RUNNING HEAD: Cognitive ability and WEMWBS
Does cognitive ability influence responses to the Warwick-Edinburgh Mental Well-being Scale?
Ian J Deary (Centre for Cognitive Ageing & Cognitive Epidemiology, Dept of Psychology, University of Edinburgh, Edinburgh, UK).
Roger Watson (Faculty of Health & Social Care, University of Hull, Hull, UK)
Tom Booth Centre for Cognitive Ageing & Cognitive Epidemiology, Dept of Psychology, University of Edinburgh, Edinburgh, UK)
Catharine R Gale (MRC Lifecourse Epidemiology Unit, University of Southampton, Southampton, UK and Centre for Cognitive Ageing & Cognitive Epidemiology, Dept of Psychology, University of Edinburgh, Edinburgh, UK)
Abstract
It has been suggested that how individuals respond to self-report items relies on cognitive processing.We hypothesised that an individual’s level of cognitive ability may influence these processes such that, if there is a hierarchy of items within a particular questionnaire, as demonstrated by Mokken scaling, the strength of that hierarchy will vary according to cognitive ability.

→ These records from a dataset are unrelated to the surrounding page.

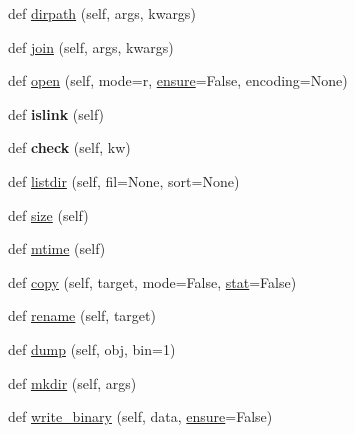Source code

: \begin{DoxyCompactItemize}
\item 
def \hyperlink{classpy_1_1__path_1_1local_1_1_local_path_a7c88510712862f000c40878716e5db82}{dirpath} (self, args, kwargs)
\item 
def \hyperlink{classpy_1_1__path_1_1local_1_1_local_path_ae4a7d13c55fd2f52e77f8856dd508b2d}{join} (self, args, kwargs)
\item 
def \hyperlink{classpy_1_1__path_1_1local_1_1_local_path_ab228910748c4f7299bf2a47e4bdaeb08}{open} (self, mode=\textquotesingle{}r\textquotesingle{}, \hyperlink{classpy_1_1__path_1_1local_1_1_local_path_a31bafde86b043a1a5804f9ed21996251}{ensure}=False, encoding=None)
\item 
\mbox{\label{classpy_1_1__path_1_1local_1_1_local_path_a9e18040ef39943b321e4ee481c15377f}} 
def {\bfseries islink} (self)
\item 
\mbox{\label{classpy_1_1__path_1_1local_1_1_local_path_acbbdfee142aee15760f08702bf4d1c43}} 
def {\bfseries check} (self, kw)
\item 
def \hyperlink{classpy_1_1__path_1_1local_1_1_local_path_ae0d050dd09cd9347b4da4a60a49520ad}{listdir} (self, fil=None, sort=None)
\item 
def \hyperlink{classpy_1_1__path_1_1local_1_1_local_path_a620c3120f5d2ede7f1c227e802504f66}{size} (self)
\item 
def \hyperlink{classpy_1_1__path_1_1local_1_1_local_path_a2cdcbc07a482fec0c653cd6c935c1ef4}{mtime} (self)
\item 
def \hyperlink{classpy_1_1__path_1_1local_1_1_local_path_aa81dad6bcbc3a9c0271a85ccd5ba4ac2}{copy} (self, target, mode=False, \hyperlink{structstat}{stat}=False)
\item 
def \hyperlink{classpy_1_1__path_1_1local_1_1_local_path_aa8d0874d1ae4f9a13c5b8a2843cf4032}{rename} (self, target)
\item 
def \hyperlink{classpy_1_1__path_1_1local_1_1_local_path_aa1515cfdf2ced35d5c3cabfef67d6f1d}{dump} (self, obj, bin=1)
\item 
def \hyperlink{classpy_1_1__path_1_1local_1_1_local_path_a999167bfced1b2b3ffa8701313b8c1bb}{mkdir} (self, args)
\item 
def \hyperlink{classpy_1_1__path_1_1local_1_1_local_path_ad7fa1cb7006e4059c1f75369e902b7fb}{write\+\_\+binary} (self, data, \hyperlink{classpy_1_1__path_1_1local_1_1_local_path_a31bafde86b043a1a5804f9ed21996251}{ensure}=False)

\end{DoxyCompactItemize}
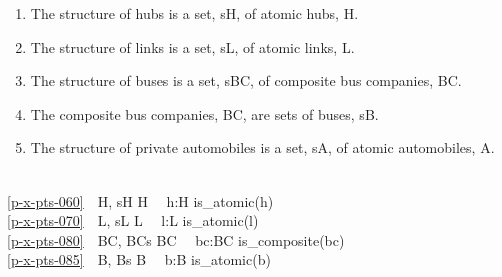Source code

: \HHHH
\begin{enumerate}\setei
\item \label{p-x-pts-060} The structure of hubs is a set, \textsf{sH},  
                        of atomic hubs, \textsf{H}.  
\item \label{p-x-pts-070} The structure of links is a set, \textsf{sL}, of atomic
                        links, \textsf{L}.     
\item \label{p-x-pts-080} The structure of buses is a set, \textsf{sBC},
                        of composite bus companies, \textsf{BC}.
                           
\item \label{p-x-pts-085} The composite bus companies, \textsf{BC}, are sets of
                        buses, \textsf{sB}.   
\item \label{p-x-pts-090} The structure of private automobiles is a set, \textsf{sA},
                        of atomic automobiles, \textsf{A}.  
\savei\end{enumerate}\footsize\HHHH
\pos{\psno}{\mnewfoil} 
\bp
{}\\
\ref{p-x-pts-060}\ \ H, sH {\EQ} H\ \  {\ALL} h:H {\RDOT} is\_atomic(h)\\
\ref{p-x-pts-070}\ \ L, sL {\EQ} L\ \  {\ALL} l:L {\RDOT} is\_atomic(l)\ \ \ \\
\ref{p-x-pts-080}\ \ BC, BCs {\EQ} BC\ \  {\ALL} bc:BC {\RDOT} is\_composite(bc)\\
\ref{p-x-pts-085}\ \ B, Bs {\EQ} B\ \  {\ALL} b:B {\RDOT} is\_atomic(b)\\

Using data on 8643 men and women from the National Child Development Survey (1958 Birth Cohort), we investigated, using Mokken scaling, whether the 14 items that make up the Warwick-Edinburgh Mental Well-being Scale—completed when the participants were aged 50 years—form a hierarchy, and whether that hierarchy varied according to cognitive ability at age 11 years. Among the sample as a whole, we found a moderately strong unidimensional hierarchy of items (Loevinger’s coefficient (H)=0.48).We split participants into three groups according to cognitive ability and analysed the Mokken scaling properties of each group.Only the medium and high cognitive ability groups had acceptable (≥0.3) invariant item ordering (IIO, assessed using the HT statistic). This pattern was also found when the three cognitive ability groups were assessed within men and women separately. Greater attention should be paid to the content validity of questionnaires to ensure they are applicable across the spectrum of mental ability.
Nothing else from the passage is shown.